Make Comfort Food Like a Holistic Nutritionist

Make Comfort Food Like a Holistic Nutritionist

The cook behind My New Roots shares the healthiest risotto recipe we've ever tasted. (Hint: it doesn't involve any rice.)

If there’s anyone who knows how to make a plant-based, largely vegan and gluten-free diet a more delicious and actually exciting undertaking than order-in Thai, it’s Sarah Britton of My New Roots. Leading up to the release of her first cookbook on March 31 (aptly titled My New Roots), we asked the holistic nutritionist and cook to share some of her all-time favorite recipes right here. Check back weekly for plenty of healthy inspiration.

Miraculous Rice-less Risotto with Ramps and Asparagus

Serves 2

“This was a cool recipe. This actually [came out of] a chef collaboration I did in Amsterdam [with Schilo van Coevorden] two springs ago. It was his idea to do a risotto based on white asparagus. This is a really good example of how I work with chefs: they come up with a cool technique and then we’ll adjust the ingredients to be more health conscious.

I really like this one. It’s incredibly creamy, really simple to make, very few ingredients.
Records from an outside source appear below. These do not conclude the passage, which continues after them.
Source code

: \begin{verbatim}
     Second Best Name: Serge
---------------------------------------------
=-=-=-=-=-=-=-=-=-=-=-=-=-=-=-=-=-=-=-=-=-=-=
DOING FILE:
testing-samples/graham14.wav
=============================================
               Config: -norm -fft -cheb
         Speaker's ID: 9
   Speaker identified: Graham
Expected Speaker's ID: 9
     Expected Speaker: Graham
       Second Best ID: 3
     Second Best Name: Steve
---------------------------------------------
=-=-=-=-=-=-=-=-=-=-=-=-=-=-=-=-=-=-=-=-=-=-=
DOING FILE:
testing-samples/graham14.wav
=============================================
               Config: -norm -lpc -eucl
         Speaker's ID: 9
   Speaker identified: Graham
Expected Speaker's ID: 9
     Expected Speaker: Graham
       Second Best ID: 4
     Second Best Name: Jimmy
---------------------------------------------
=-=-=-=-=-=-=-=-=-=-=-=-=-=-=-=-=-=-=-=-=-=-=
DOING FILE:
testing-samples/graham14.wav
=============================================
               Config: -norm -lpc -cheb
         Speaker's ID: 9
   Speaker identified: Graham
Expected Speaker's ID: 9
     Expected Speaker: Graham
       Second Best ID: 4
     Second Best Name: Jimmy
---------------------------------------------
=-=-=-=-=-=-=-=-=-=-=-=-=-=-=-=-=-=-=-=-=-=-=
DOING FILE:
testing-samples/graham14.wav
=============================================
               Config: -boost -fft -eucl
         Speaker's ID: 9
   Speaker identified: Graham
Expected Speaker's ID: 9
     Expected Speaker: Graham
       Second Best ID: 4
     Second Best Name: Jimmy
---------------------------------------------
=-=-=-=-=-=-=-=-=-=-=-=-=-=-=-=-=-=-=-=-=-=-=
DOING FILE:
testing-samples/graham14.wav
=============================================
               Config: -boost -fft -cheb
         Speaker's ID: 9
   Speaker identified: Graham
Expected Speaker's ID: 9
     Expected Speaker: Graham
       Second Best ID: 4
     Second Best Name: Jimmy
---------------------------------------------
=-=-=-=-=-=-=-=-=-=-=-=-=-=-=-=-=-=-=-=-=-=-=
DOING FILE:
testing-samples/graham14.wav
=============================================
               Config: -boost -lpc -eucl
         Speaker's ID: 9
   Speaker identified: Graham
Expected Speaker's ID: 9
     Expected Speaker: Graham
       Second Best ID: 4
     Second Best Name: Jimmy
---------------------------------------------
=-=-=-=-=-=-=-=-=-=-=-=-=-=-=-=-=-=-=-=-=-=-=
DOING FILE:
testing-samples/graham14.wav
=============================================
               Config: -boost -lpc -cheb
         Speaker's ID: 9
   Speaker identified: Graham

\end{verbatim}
It’s just fresh, and such a celebration of spring with the wild leek pesto. It’s delicious. If you want to make it with rice, you can totally do that. If you can’t find white asparagus, which also tends to be a little expensive, go with a grain; it’s really good with quinoa, with barley—it’s pretty customizable.”


4-6 large white asparagus spears, approx. 370g
2 shallots, minced
1 Tbsp. ghee or olive oil
a couple pinches salt
For garnish: Pecorino Romano, lemon zest, white pepper, cold-pressed olive oil

1 bunch green asparagus, approx. 300g
1 bunch wild leeks (ramps)
1 ½ Tbsp. cold pressed olive oil
½ Tbsp. lemon juice
1-3 Tbsp. cooking liquid
salt to taste
a small squirt of honey
Pecorino Romano to taste (lots!)


1. Begin by preparing the sauce. Snap off and discard the woody ends of the green asparagus, wash them well and chop them into similar size pieces. Rinse the ramps well, removing any soil.

2. Bring a pot of water the boil, add the asparagus and simmer for 1 minute. Turn off the heat and add the ramps, submerging them in the water for 1 more minute, just to take the raw edge off. Do not overcook! Immediately drain the asparagus and ramps reserving the cooking liquid in a separate bowl. Rinse the vegetables under very cold water, or submerge them in an ice bath to halt the cooking process. Reserve 2-3 pieces asparagus for garnish.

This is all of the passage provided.